Work request =
Collect the lines of the entries where "Double" shows up.

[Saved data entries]

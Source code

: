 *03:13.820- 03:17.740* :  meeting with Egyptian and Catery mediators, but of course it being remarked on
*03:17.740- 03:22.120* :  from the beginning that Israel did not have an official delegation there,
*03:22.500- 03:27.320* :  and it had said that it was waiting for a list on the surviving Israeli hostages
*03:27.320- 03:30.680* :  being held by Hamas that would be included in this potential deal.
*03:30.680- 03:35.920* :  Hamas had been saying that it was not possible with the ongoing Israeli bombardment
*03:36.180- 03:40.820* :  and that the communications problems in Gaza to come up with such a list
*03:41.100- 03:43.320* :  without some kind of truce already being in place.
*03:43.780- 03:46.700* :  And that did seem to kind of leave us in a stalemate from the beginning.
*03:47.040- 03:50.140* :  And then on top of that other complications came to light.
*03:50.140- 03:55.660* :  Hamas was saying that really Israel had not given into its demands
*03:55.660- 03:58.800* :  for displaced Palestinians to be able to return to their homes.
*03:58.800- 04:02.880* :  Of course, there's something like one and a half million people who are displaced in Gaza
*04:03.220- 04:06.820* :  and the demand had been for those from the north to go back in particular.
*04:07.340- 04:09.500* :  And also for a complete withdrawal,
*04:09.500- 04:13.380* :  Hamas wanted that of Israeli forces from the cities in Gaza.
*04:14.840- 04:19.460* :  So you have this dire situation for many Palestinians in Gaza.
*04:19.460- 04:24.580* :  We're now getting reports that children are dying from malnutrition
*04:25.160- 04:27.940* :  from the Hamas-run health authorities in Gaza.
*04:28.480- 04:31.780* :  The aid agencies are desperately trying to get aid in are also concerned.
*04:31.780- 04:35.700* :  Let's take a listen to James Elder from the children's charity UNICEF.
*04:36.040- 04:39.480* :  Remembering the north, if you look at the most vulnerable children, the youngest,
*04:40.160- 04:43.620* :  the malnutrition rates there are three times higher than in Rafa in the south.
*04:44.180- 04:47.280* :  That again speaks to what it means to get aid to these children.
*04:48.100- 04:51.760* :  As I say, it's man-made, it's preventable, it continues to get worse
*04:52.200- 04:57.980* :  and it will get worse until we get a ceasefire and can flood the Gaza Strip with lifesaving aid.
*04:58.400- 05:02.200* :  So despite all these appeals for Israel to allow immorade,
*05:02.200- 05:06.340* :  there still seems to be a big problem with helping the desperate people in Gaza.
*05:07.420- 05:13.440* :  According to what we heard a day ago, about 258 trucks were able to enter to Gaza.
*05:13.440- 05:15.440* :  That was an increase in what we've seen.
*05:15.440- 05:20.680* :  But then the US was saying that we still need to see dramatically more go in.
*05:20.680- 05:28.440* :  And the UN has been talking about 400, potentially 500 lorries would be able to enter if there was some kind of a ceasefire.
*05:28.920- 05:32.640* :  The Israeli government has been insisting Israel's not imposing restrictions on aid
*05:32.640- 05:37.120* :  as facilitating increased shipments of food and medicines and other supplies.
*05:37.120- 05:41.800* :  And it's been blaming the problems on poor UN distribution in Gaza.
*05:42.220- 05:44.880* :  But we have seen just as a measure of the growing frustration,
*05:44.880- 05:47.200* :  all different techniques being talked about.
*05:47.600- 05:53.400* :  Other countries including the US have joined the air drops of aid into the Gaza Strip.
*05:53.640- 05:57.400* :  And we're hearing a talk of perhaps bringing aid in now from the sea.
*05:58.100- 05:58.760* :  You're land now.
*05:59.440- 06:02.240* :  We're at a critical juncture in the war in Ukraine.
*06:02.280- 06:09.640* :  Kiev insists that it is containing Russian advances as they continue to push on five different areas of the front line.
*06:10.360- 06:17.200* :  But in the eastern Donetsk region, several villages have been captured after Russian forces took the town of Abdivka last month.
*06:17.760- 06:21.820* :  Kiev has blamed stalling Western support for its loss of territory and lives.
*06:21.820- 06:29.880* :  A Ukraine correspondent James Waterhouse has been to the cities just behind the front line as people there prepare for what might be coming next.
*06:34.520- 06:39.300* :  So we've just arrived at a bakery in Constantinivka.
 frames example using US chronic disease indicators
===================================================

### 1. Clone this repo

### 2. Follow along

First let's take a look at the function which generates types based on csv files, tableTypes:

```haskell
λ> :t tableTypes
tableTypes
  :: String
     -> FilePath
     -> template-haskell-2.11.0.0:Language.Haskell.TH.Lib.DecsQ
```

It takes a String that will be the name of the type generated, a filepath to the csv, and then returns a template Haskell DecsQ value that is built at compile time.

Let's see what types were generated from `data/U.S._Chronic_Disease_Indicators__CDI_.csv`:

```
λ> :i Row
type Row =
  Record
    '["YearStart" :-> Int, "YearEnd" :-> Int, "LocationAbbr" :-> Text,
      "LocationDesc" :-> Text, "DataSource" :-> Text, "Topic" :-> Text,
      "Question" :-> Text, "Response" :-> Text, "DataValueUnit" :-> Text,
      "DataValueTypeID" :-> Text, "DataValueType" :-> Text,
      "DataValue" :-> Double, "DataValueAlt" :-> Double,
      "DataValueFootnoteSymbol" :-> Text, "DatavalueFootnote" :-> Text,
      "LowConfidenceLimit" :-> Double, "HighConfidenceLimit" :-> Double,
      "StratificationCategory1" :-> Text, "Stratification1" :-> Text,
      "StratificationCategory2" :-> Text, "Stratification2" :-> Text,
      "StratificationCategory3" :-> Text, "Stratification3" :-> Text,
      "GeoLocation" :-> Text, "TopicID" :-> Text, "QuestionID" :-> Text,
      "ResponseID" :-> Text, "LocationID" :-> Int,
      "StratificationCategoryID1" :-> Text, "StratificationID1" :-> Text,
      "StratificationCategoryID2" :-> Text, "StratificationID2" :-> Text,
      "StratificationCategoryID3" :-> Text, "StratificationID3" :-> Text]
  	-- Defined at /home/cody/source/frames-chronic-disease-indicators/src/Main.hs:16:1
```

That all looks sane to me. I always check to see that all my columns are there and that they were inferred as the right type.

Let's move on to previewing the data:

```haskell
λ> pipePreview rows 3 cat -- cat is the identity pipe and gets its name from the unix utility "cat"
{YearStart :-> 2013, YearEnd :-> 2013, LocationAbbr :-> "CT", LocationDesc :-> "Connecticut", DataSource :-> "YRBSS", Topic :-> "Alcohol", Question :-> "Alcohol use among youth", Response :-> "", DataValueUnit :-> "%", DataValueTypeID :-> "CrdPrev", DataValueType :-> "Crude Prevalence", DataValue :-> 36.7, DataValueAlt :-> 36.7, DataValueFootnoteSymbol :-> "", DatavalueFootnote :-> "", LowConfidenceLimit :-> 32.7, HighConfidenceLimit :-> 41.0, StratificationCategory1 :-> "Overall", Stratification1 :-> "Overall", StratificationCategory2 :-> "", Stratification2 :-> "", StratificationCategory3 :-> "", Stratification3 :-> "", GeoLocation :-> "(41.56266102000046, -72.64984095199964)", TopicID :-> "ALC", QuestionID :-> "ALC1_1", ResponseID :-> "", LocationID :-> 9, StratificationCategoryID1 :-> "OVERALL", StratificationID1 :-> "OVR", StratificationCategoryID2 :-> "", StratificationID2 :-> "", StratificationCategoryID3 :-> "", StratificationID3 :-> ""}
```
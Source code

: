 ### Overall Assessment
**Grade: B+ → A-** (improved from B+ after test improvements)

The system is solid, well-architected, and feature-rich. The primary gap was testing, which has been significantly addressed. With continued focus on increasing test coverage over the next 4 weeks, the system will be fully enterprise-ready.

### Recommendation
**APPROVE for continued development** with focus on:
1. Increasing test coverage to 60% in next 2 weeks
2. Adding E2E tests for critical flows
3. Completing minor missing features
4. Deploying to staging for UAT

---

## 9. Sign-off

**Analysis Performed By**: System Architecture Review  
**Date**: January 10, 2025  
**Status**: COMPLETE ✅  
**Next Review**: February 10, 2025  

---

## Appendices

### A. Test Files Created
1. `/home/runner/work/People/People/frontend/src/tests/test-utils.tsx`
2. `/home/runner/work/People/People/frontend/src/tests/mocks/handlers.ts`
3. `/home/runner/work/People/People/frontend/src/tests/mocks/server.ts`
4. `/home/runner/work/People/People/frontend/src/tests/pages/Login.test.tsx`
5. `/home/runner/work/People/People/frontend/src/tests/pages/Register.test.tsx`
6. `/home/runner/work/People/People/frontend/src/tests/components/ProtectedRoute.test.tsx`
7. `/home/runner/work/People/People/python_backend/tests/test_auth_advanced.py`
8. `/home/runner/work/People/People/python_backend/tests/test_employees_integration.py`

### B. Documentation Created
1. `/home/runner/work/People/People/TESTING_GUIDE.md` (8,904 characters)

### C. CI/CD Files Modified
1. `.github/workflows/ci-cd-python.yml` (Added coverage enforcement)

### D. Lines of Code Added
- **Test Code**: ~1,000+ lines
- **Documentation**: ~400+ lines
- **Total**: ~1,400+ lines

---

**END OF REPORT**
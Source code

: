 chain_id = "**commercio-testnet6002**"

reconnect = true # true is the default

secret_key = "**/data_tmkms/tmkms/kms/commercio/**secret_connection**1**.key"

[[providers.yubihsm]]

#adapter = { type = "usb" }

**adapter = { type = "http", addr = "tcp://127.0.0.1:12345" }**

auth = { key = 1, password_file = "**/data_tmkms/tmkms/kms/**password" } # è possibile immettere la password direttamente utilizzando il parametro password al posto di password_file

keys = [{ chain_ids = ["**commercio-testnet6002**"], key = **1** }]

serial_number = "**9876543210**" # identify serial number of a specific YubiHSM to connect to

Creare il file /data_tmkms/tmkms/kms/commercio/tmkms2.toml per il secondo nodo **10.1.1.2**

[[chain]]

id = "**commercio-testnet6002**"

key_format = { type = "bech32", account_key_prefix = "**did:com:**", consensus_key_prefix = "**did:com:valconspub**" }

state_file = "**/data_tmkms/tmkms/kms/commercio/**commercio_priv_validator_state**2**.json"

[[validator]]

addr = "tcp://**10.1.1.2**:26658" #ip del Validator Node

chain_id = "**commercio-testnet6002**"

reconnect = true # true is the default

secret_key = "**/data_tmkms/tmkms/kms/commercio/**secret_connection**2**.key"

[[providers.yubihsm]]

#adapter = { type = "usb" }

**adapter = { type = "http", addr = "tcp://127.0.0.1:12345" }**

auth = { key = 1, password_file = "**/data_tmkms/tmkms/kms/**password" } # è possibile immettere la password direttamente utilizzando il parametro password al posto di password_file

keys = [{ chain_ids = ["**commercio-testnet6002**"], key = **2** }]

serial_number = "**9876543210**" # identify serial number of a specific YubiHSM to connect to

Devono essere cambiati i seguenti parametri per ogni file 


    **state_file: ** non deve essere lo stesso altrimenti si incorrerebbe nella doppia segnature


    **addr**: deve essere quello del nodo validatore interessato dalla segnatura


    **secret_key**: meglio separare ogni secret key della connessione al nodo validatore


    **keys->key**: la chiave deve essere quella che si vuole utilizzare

Response area =
      "DataValue" :-> Double, "DataValueAlt" :-> Double,
      "LowConfidenceLimit" :-> Double, "HighConfidenceLimit" :-> Double,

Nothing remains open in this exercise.